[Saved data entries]
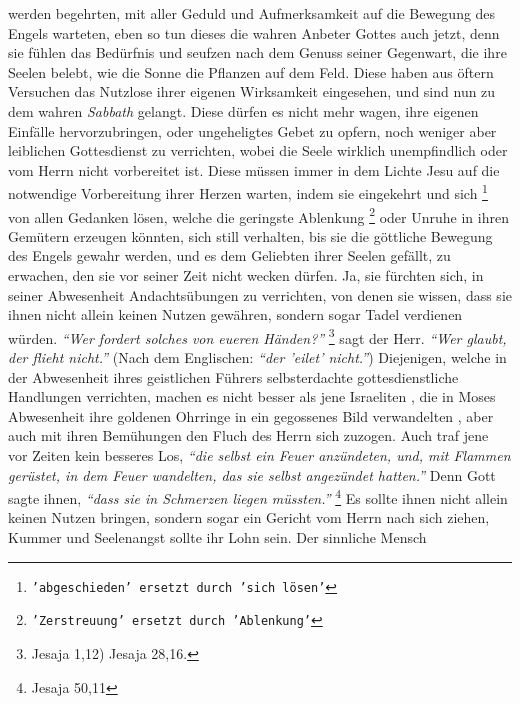 werden begehrten, mit aller Geduld und Aufmerksamkeit auf
die Bewegung des
Engels warteten, eben so tun dieses die wahren Anbeter Gottes auch jetzt, denn
sie fühlen das Bedürfnis und seufzen nach dem Genuss seiner Gegenwart, die
ihre Seelen belebt, wie die Sonne die Pflanzen auf dem Feld. Diese haben aus
öftern Versuchen das Nutzlose ihrer eigenen Wirksamkeit eingesehen, und sind nun
zu dem wahren \textit{Sabbath}  gelangt. Diese dürfen es nicht
mehr wagen, ihre
eigenen Einfälle hervorzubringen, oder ungeheligtes Gebet zu opfern, noch
weniger aber leiblichen Gottesdienst zu verrichten, wobei die Seele wirklich
unempfindlich oder vom Herrn nicht vorbereitet ist. Diese müssen immer in dem
Lichte Jesu  auf die notwendige Vorbereitung ihrer Herzen
warten, indem sie
eingekehrt und sich  \footnote{\texttt{'abgeschieden' ersetzt durch 'sich
lösen'}} von allen Gedanken lösen, welche die geringste Ablenkung
\footnote{\texttt{'Zerstreuung' ersetzt durch 'Ablenkung'}}
oder Unruhe in ihren Gemütern erzeugen könnten, sich still verhalten, bis sie
die göttliche Bewegung des Engels gewahr werden, und es dem Geliebten ihrer
Seelen gefällt, zu erwachen, den sie vor seiner Zeit nicht wecken dürfen. Ja,
sie fürchten sich, in seiner Abwesenheit Andachtsübungen zu verrichten, von
denen sie wissen, dass sie ihnen nicht allein keinen Nutzen gewähren, sondern
sogar Tadel verdienen würden.
\textit{"`Wer fordert solches von eueren Händen?"'}
\footnote{Jesaja 1,12) Jesaja 28,16.}
sagt der Herr.
\textit{"`Wer glaubt, der flieht nicht."'} (Nach dem Englischen: \textit{"`der
'eilet' nicht."'}) Diejenigen,
welche in der Abwesenheit ihres geistlichen Führers selbsterdachte
gottesdienstliche Handlungen verrichten, machen es nicht besser als jene
Israeliten , die in Moses
Abwesenheit ihre goldenen Ohrringe in ein
gegossenes Bild verwandelten , aber auch mit ihren
Bemühungen den Fluch  des Herrn sich zuzogen. Auch traf jene vor
Zeiten kein besseres Los,
\textit{"`die selbst ein Feuer anzündeten, und, mit Flammen gerüstet, in dem
Feuer wandelten, das sie
selbst angezündet hatten."'} Denn Gott sagte ihnen,
\textit{"`dass sie in Schmerzen liegen müssten."'}
\footnote{Jesaja 50,11}
Es sollte ihnen nicht allein keinen
Nutzen bringen, sondern sogar ein Gericht vom Herrn nach sich ziehen, Kummer und
Seelenangst sollte ihr Lohn sein. Der sinnliche Mensch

(Task): Starting at the line that contains "Es sollte ihnen nicht allein keinen", reproduce each line through the end of the records exactly, both ends included.

(Answer for the task):
Es sollte ihnen nicht allein keinen
Nutzen bringen, sondern sogar ein Gericht vom Herrn nach sich ziehen, Kummer und
Seelenangst sollte ihr Lohn sein. Der sinnliche Mensch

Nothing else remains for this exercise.